Material supplied: Begin
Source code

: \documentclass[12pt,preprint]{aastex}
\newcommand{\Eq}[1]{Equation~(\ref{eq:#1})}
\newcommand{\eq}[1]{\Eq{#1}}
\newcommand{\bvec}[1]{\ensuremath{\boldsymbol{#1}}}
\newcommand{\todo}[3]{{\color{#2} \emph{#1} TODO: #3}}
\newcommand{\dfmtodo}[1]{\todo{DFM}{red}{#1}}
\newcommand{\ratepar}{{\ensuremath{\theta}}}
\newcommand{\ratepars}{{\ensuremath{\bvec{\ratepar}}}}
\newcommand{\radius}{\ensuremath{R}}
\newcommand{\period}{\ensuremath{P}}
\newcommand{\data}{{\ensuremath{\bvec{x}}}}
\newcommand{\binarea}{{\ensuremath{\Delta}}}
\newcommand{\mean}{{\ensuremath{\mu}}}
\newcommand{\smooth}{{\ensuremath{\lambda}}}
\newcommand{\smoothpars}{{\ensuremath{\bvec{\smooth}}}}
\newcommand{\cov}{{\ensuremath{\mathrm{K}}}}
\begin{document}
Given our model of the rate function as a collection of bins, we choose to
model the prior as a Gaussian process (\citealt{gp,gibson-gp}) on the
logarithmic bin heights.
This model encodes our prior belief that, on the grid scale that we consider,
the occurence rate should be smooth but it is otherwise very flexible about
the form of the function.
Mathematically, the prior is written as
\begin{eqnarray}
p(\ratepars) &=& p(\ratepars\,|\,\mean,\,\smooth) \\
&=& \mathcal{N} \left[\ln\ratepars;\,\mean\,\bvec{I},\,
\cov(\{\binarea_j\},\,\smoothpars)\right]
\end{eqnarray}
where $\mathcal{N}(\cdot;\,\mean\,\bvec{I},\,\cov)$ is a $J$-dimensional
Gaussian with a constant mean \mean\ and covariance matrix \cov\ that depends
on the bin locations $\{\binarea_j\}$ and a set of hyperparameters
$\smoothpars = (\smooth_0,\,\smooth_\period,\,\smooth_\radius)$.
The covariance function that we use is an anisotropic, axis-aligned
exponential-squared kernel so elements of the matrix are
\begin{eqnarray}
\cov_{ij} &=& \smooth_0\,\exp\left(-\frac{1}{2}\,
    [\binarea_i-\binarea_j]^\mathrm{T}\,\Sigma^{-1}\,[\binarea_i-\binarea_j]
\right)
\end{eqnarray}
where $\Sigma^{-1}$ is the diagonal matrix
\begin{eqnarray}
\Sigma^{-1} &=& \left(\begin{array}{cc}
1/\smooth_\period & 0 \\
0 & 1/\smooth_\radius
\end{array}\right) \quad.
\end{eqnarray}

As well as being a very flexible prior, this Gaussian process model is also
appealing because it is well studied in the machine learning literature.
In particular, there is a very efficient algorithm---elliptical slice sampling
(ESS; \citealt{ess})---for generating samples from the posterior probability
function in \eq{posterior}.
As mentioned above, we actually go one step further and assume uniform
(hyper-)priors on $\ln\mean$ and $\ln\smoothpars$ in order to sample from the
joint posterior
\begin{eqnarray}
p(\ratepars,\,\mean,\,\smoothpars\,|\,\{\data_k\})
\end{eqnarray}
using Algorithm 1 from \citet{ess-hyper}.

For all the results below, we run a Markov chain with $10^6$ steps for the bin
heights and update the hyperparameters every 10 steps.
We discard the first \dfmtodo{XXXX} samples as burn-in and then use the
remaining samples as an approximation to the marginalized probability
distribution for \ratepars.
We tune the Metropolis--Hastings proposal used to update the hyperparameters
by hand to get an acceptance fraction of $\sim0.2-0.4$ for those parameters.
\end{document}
Material supplied: End
[Exercise requirements] Examine the listing and say how many of its lines contain the string "ensuremath". Give the number alone.

[Result of this task] 11